Oh god Daisy, hope everything goes ok & those babies stay in for a good few weeks yet!!

xx


----------



## daisybby03

Im worried b/c I was checked 2 weeks ago and doctor said cervix was good and firm....so it is changing. I cant wait to see my cervix on the ultrasound on Monday, hopefully we will get an idea of whats happening on the inside. 
Just getting nervous:( 
Thank you ladies!


----------



## tripletsOMG

Hang in there hun hope they bake longer. With my singletons I started dialateing at 37wks to 4cm but no baby till 40 hope u can relax over the weekend. Where r u in VA? my hubby is fronm roanoke


----------



## Laura2919

I was told that its normal for multiple pregnancies to dilate early. Doesnt mean you will go into labour. 

Hope your bubs stay in a bit longer.


----------



## daisybby03

tripletsOMG said:


> Hang in there hun hope they bake longer. With my singletons I started dialateing at 37wks to 4cm but no baby till 40 hope u can relax over the weekend. Where r u in VA? my hubby is fronm roanoke

I am northern, I am about an hour outside of D.C.


----------



## PeaceLoveBaby

Thinking of you xx


----------



## Mea

Fingers crossed for you hope they stay in a bit longer. 
I also dilated early and was 3cm from 33 weeks but made it to 37 weeks before they popped out.


----------



## Laura2919

I was 3cm dilated at 29 weeks but I caught an infection which led to septicaemia so thats why I ended up delivering them early.


----------



## LorettaClaire

Hope those babies stay in a few more weeks yet!
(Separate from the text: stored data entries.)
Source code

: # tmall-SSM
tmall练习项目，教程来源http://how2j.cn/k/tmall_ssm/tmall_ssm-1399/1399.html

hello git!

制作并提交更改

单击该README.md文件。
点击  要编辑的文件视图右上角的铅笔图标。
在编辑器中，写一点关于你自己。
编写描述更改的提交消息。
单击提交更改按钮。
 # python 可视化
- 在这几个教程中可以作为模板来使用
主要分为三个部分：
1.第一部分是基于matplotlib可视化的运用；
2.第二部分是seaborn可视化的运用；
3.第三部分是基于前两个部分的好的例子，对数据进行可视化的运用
Can't imagine how stressed and nervous you are feeling :hugs::kiss:


----------



## daisybby03

I am actually trying to stay very calm..I have put my faith in God and he will take care of them, but I am also staying very still, not walking a lot and staying very calm. I am cramping today, but I bet it was from the doctor checking me and also getting the FFN test


----------



## Vickie

:hugs: Thinking of you


----------



## Yuu

Hi Daisy, I am in the same situation as you. Pregnant with twins, had contractions at 27.5 weeks, they did fft and it was positive (and nothing I did which would would make it false positive). Cervix was soft and fingertip dilated, which means 1 cm. The Dr said 1 cm means nothing really. I had 1 ultrasound since then, they are not repeating the test, just checking the length of the cervix, and it's still the same length. 30 weeks and 2 days today, and hoping to keep them in longer...


----------



## daisybby03

Yuu- wow..your right! I cant wait till Monday to see what my cervix looks like. I have a feeling if it changing they wont be doing the "Normal" finger cervix check as I know they don't want to mess with it. I assume you are on bed rest as well? I am so bored sitting here, but I know it's whats best. I just hate it b/c I have to send my daughter to her grandparents each day:( So not use to that! I am praying to get to at least 32 weeks..anything after that is a blessing! 
Good luck with your twins too. How ofter are you getting your cervix checked?


----------



## knitbit

Bake little ones.


----------



## PeaceLoveBaby

Hope you're feelin less crampy :hugs:


----------



## Yuu

I was on modified bedrest for 2 weeks, but when they checked the cervix length 2 weeks after the positive fft and it was still long, they said I could take small walks outside, which I do. A short mall trip, or 20 min around the block. I get my cervix checked every 2 weeks now by the abdominal ultrasound. I didn't have more frequent contractions since i had an episode of regular contractions 3 weeks ago, and it makes me feel better. I have some, like 10-12 a day, and I guess it's normal. 
I did some research on positive fft, and I saw some women would go until full term, or for 5 more weeks or for 10 more weeks after having positive fft. And positive fft is less informative then a negative one. Just shows the increased risk. so hoping it will work out for us. When a day is over, I am glad they have stayed in there one more day, and so we go day by day. If they are born early, they should be able to survive..26 weeks was better then 24, then we reached 28 weeks which was better then 26, and now moving towards 32 weeks...soon after that they would be able to breathe on their own. I haven't had steroid shots yet, even though my Dr offered them to me, but she was relaxed about it, she just was supposed to offer it, but we agreed that I would do it if i start contracting frequently again or the cervix starts dilating. 
I drink tons of water, I am sure you do too Daisy:) Lets stay strong:)


----------



## Yuu

and best of luck to you on Monday! I know..I can't wait till my next cervix check myself.


----------



## daisybby03

went to L & D today b/c of contractions again, they slowed down but cervix is thinning out now. I am 2.8cm long..was 3.5 a few weeks ago. FFN came back positive AGAIN..so I am still on strict bedrest:(


----------



## AmandaAnn

Good luck hun, I very much hope they stay in for many more weeks :)


----------



## PeaceLoveBaby

:( Sorry hun. I almost went back to L&D today too..but a little rest got mine under control. 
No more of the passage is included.